Corporate governance is a complicated concept that is dependent on the mission and culture of your company. A few of the key concepts to keep in mind are:
Unitary Board Structure
In this model of corporate governance, the board of directors is accountable for making decisions and directing the activities of the company. The board is comprised of non-executive and executive directors. This structure is most common in mid-sized and small businesses.
Continental Model
A two-tiered model, the Continental model gives control to a management board and a supervisory board. The management board is made up of insiders from the company, such as executives and managers. The supervisory board includes outsiders like bankers and union representatives with stakes in the company.

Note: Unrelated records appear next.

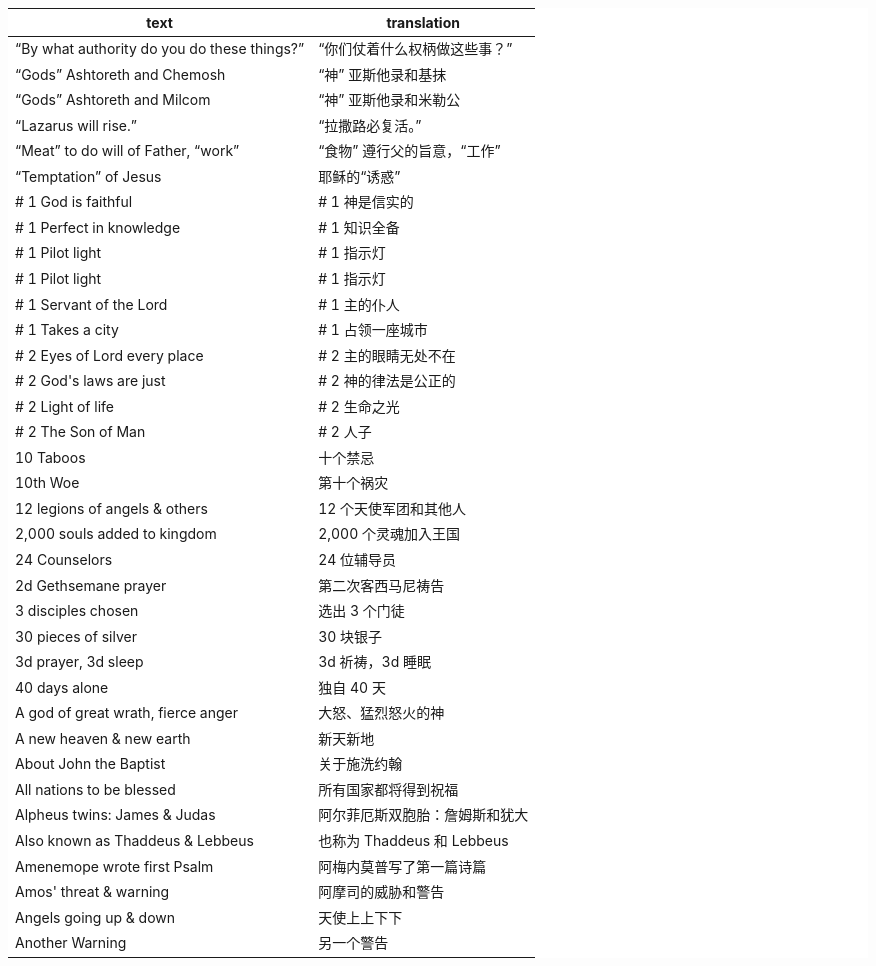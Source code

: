 | text                                                   | translation                           |
| ------------------------------------------------------ | ------------------------------------- |
| “By what authority do you do these things?”            | “你们仗着什么权柄做这些事？”          |
| “Gods” Ashtoreth and Chemosh                           | “神” 亚斯他录和基抹                   |
| “Gods” Ashtoreth and Milcom                            | “神” 亚斯他录和米勒公                 |
| “Lazarus will rise.”                                   | “拉撒路必复活。”                      |
| “Meat” to do will of Father, “work”                    | “食物” 遵行父的旨意，“工作”           |
| “Temptation” of Jesus                                  | 耶稣的“诱惑”                          |
| # 1 God is faithful                                    | # 1 神是信实的                        |
| # 1 Perfect in knowledge                               | # 1 知识全备                          |
| # 1 Pilot light                                        | # 1 指示灯                            |
| # 1 Pilot light                                        | # 1 指示灯                            |
| # 1 Servant of the Lord                                | # 1 主的仆人                          |
| # 1 Takes a city                                       | # 1 占领一座城市                      |
| # 2 Eyes of Lord every place                           | # 2 主的眼睛无处不在                  |
| # 2 God's laws are just                                | # 2 神的律法是公正的                  |
| # 2 Light of life                                      | # 2 生命之光                          |
| # 2 The Son of Man                                     | # 2 人子                              |
| 10 Taboos                                              | 十个禁忌                              |
| 10th Woe                                               | 第十个祸灾                            |
| 12 legions of angels & others                          | 12 个天使军团和其他人                 |
| 2,000 souls added to kingdom                           | 2,000 个灵魂加入王国                  |
| 24 Counselors                                          | 24 位辅导员                           |
| 2d Gethsemane prayer                                   | 第二次客西马尼祷告                    |
| 3 disciples chosen                                     | 选出 3 个门徒                         |
| 30 pieces of silver                                    | 30 块银子                             |
| 3d prayer, 3d sleep                                    | 3d 祈祷，3d 睡眠                      |
| 40 days alone                                          | 独自 40 天                            |
| A god of great wrath, fierce anger                     | 大怒、猛烈怒火的神                    |
| A new heaven & new earth                               | 新天新地                              |
| About John the Baptist                                 | 关于施洗约翰                          |
| All nations to be blessed                              | 所有国家都将得到祝福                  |
| Alpheus twins: James & Judas                           | 阿尔菲厄斯双胞胎：詹姆斯和犹大        |
| Also known as Thaddeus & Lebbeus                       | 也称为 Thaddeus 和 Lebbeus            |
| Amenemope wrote first Psalm                            | 阿梅内莫普写了第一篇诗篇              |
| Amos' threat & warning                                 | 阿摩司的威胁和警告                    |
| Angels going up & down                                 | 天使上上下下                          |
| Another Warning                                        | 另一个警告                            |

Governance that is based on stakeholder engagement
This type of governance structure, in contrast to traditional structures that focus on shareholder interests, is a holistic approach that considers all stakeholders, including employees, vendors and customers in addition to the community. It encourages boards and committees to develop effective engagement programs and to adopt policies that reflect broader social and environmental concerns. The board must be transparent and open about its decision-making processes and make this information available to all parties. It must also ensure that there are clear lines of separation between the management, the board and shareholders.